▶ [THE TASK]
An exact copy of the data is needed, one that excludes all pictures.

▶ [MATERIAL PROVIDED]
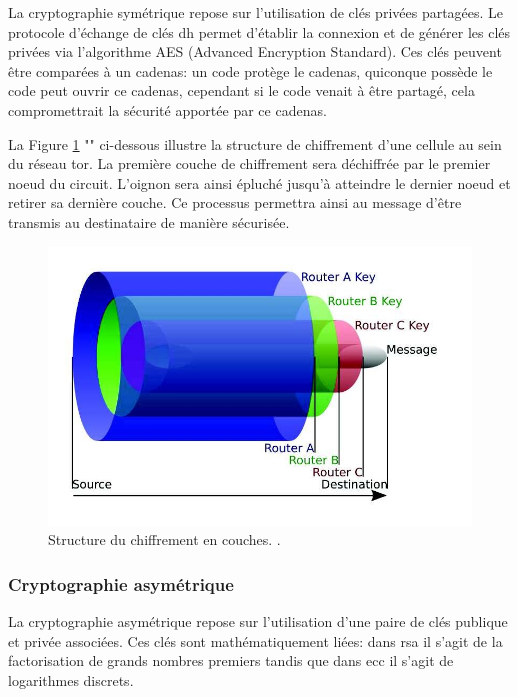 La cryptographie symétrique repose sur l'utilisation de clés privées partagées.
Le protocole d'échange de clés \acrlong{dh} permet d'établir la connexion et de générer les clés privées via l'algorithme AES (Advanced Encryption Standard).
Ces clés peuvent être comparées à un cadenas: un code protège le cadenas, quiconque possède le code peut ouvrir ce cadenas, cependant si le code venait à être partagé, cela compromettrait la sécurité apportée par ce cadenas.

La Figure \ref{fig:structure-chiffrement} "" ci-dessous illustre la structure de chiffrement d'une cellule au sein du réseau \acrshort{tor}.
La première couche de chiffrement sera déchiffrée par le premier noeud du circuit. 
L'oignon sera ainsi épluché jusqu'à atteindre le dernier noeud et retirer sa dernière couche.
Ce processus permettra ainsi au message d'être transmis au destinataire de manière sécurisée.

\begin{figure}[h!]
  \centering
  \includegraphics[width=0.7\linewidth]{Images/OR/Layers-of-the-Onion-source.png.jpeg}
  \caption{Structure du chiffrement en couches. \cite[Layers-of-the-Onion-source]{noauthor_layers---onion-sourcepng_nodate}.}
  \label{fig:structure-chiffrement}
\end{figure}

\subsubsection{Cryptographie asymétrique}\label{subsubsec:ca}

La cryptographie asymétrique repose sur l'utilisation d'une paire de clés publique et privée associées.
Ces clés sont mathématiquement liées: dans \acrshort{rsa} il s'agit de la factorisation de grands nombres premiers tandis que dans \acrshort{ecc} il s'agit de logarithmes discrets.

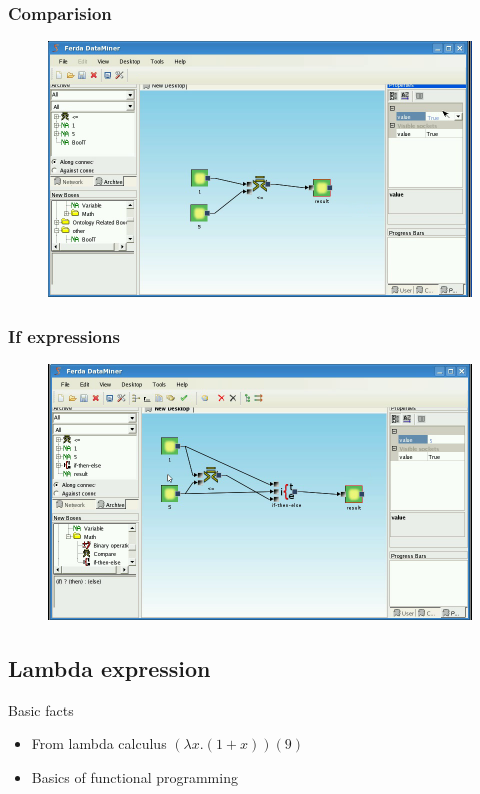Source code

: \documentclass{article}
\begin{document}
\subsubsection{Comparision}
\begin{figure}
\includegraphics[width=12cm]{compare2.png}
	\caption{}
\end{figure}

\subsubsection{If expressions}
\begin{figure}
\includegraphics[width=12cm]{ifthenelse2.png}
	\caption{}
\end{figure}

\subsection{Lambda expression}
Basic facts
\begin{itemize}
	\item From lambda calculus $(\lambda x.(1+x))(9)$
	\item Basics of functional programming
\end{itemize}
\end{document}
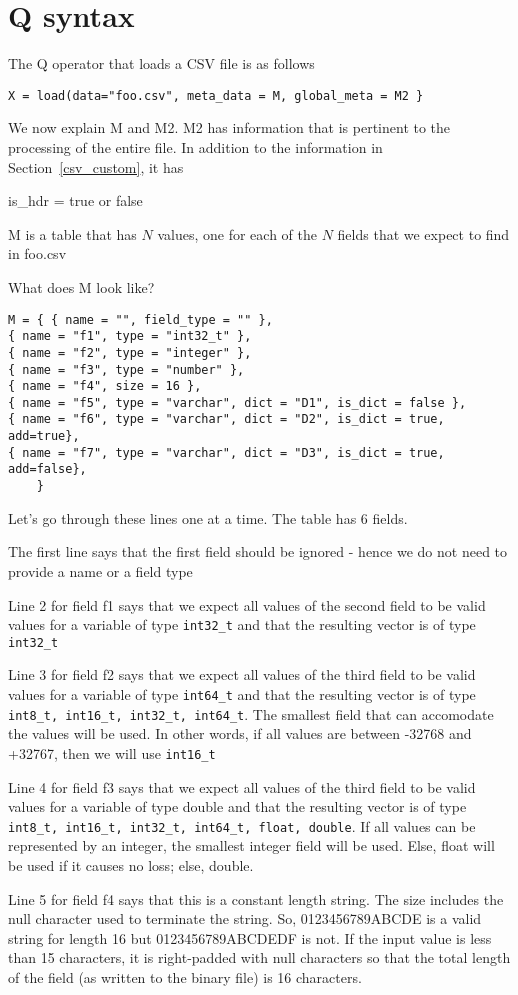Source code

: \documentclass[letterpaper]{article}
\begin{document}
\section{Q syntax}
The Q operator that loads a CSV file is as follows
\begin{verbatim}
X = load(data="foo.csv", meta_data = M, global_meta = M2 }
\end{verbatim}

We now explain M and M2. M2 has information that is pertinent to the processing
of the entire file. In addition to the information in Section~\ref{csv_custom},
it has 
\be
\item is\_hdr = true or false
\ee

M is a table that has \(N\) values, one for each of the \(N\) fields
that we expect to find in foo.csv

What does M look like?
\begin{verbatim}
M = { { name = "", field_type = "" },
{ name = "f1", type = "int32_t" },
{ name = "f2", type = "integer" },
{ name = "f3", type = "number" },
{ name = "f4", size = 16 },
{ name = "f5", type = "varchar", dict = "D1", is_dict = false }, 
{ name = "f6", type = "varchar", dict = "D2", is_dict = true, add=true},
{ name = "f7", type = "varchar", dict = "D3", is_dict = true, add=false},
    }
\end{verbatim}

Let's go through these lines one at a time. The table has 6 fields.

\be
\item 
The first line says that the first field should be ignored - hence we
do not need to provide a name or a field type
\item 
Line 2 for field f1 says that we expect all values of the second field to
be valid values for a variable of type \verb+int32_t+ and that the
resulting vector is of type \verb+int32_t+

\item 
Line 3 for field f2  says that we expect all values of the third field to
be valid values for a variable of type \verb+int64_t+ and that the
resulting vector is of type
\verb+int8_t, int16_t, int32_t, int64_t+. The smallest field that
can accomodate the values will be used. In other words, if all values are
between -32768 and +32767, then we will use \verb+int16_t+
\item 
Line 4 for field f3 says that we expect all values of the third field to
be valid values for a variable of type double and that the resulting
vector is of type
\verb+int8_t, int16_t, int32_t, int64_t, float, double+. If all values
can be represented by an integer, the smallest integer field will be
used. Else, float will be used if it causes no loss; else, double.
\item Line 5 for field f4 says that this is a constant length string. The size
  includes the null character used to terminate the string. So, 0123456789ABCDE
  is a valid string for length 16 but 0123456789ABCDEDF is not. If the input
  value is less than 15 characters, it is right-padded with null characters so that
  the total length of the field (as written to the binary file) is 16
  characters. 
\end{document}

▶ [RESULT OF THIS TASK]
 La cryptographie symétrique repose sur l'utilisation de clés privées partagées.
Le protocole d'échange de clés \acrlong{dh} permet d'établir la connexion et de générer les clés privées via l'algorithme AES (Advanced Encryption Standard).
Ces clés peuvent être comparées à un cadenas: un code protège le cadenas, quiconque possède le code peut ouvrir ce cadenas, cependant si le code venait à être partagé, cela compromettrait la sécurité apportée par ce cadenas.

La Figure \ref{fig:structure-chiffrement} "" ci-dessous illustre la structure de chiffrement d'une cellule au sein du réseau \acrshort{tor}.
La première couche de chiffrement sera déchiffrée par le premier noeud du circuit. 
L'oignon sera ainsi épluché jusqu'à atteindre le dernier noeud et retirer sa dernière couche.
Ce processus permettra ainsi au message d'être transmis au destinataire de manière sécurisée.

\begin{figure}[h!]
  \centering
  \includegraphics[width=0.7\linewidth]{Images/OR/Layers-of-the-Onion-source.png.jpeg}
  \caption{Structure du chiffrement en couches. \cite[Layers-of-the-Onion-source]{noauthor_layers---onion-sourcepng_nodate}.}
  \label{fig:structure-chiffrement}
\end{figure}

\subsubsection{Cryptographie asymétrique}\label{subsubsec:ca}

La cryptographie asymétrique repose sur l'utilisation d'une paire de clés publique et privée associées.
Ces clés sont mathématiquement liées: dans \acrshort{rsa} il s'agit de la factorisation de grands nombres premiers tandis que dans \acrshort{ecc} il s'agit de logarithmes discrets.

Source code

: \documentclass{article}
\begin{document}
\subsubsection{Comparision}
\begin{figure}
\includegraphics[width=12cm]{compare2.png}
	\caption{}
\end{figure}

\subsubsection{If expressions}
\begin{figure}
\includegraphics[width=12cm]{ifthenelse2.png}
	\caption{}
\end{figure}

\subsection{Lambda expression}
Basic facts
\begin{itemize}
	\item From lambda calculus $(\lambda x.(1+x))(9)$
	\item Basics of functional programming
\end{itemize}
\end{document}
Source code

: \documentclass[letterpaper]{article}
\begin{document}
\section{Q syntax}
The Q operator that loads a CSV file is as follows
\begin{verbatim}
X = load(data="foo.csv", meta_data = M, global_meta = M2 }
\end{verbatim}

We now explain M and M2. M2 has information that is pertinent to the processing
of the entire file. In addition to the information in Section~\ref{csv_custom},
it has 
\be
\item is\_hdr = true or false
\ee

M is a table that has \(N\) values, one for each of the \(N\) fields
that we expect to find in foo.csv

What does M look like?
\begin{verbatim}
M = { { name = "", field_type = "" },
{ name = "f1", type = "int32_t" },
{ name = "f2", type = "integer" },
{ name = "f3", type = "number" },
{ name = "f4", size = 16 },
{ name = "f5", type = "varchar", dict = "D1", is_dict = false }, 
{ name = "f6", type = "varchar", dict = "D2", is_dict = true, add=true},
{ name = "f7", type = "varchar", dict = "D3", is_dict = true, add=false},
    }
\end{verbatim}

Let's go through these lines one at a time. The table has 6 fields.

\be
\item 
The first line says that the first field should be ignored - hence we
do not need to provide a name or a field type
\item 
Line 2 for field f1 says that we expect all values of the second field to
be valid values for a variable of type \verb+int32_t+ and that the
resulting vector is of type \verb+int32_t+

\item 
Line 3 for field f2  says that we expect all values of the third field to
be valid values for a variable of type \verb+int64_t+ and that the
resulting vector is of type
\verb+int8_t, int16_t, int32_t, int64_t+. The smallest field that
can accomodate the values will be used. In other words, if all values are
between -32768 and +32767, then we will use \verb+int16_t+
\item 
Line 4 for field f3 says that we expect all values of the third field to
be valid values for a variable of type double and that the resulting
vector is of type
\verb+int8_t, int16_t, int32_t, int64_t, float, double+. If all values
can be represented by an integer, the smallest integer field will be
used. Else, float will be used if it causes no loss; else, double.
\item Line 5 for field f4 says that this is a constant length string. The size
  includes the null character used to terminate the string. So, 0123456789ABCDE
  is a valid string for length 16 but 0123456789ABCDEDF is not. If the input
  value is less than 15 characters, it is right-padded with null characters so that
  the total length of the field (as written to the binary file) is 16
  characters. 
\end{document}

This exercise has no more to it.